DATA RECORDS >>
------------------------------------------------------------
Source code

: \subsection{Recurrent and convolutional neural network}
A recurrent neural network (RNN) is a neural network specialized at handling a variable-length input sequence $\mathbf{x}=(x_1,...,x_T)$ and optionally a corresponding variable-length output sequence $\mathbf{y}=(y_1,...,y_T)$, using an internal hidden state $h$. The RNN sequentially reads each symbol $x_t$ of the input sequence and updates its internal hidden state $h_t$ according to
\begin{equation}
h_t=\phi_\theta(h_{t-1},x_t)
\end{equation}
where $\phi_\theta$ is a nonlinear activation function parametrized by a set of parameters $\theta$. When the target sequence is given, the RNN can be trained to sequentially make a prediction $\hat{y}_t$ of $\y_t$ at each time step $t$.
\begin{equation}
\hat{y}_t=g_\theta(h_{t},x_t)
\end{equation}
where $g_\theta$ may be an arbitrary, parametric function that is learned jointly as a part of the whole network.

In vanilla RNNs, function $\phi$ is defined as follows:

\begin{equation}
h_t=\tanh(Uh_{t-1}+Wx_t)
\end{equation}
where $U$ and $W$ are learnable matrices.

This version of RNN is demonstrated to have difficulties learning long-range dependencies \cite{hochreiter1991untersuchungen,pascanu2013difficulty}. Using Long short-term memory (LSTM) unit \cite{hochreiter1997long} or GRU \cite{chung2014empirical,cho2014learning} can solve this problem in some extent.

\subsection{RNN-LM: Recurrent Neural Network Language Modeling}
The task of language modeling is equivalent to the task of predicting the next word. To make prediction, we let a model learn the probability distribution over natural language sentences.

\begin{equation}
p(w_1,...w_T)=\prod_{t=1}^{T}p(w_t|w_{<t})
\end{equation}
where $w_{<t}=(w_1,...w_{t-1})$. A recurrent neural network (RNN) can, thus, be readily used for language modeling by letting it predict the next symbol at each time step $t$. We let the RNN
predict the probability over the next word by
------------------------------------------------------------
YOUR TASK >>
Repeat word for word the lines above that run from the line containing "where $g_\theta$ may" through the line containing "where $U$ and $W$ are learnable matrices.", both ends included, and nothing else.

OUTPUT >>
where $g_\theta$ may be an arbitrary, parametric function that is learned jointly as a part of the whole network.

In vanilla RNNs, function $\phi$ is defined as follows:

\begin{equation}
h_t=\tanh(Uh_{t-1}+Wx_t)
\end{equation}
where $U$ and $W$ are learnable matrices.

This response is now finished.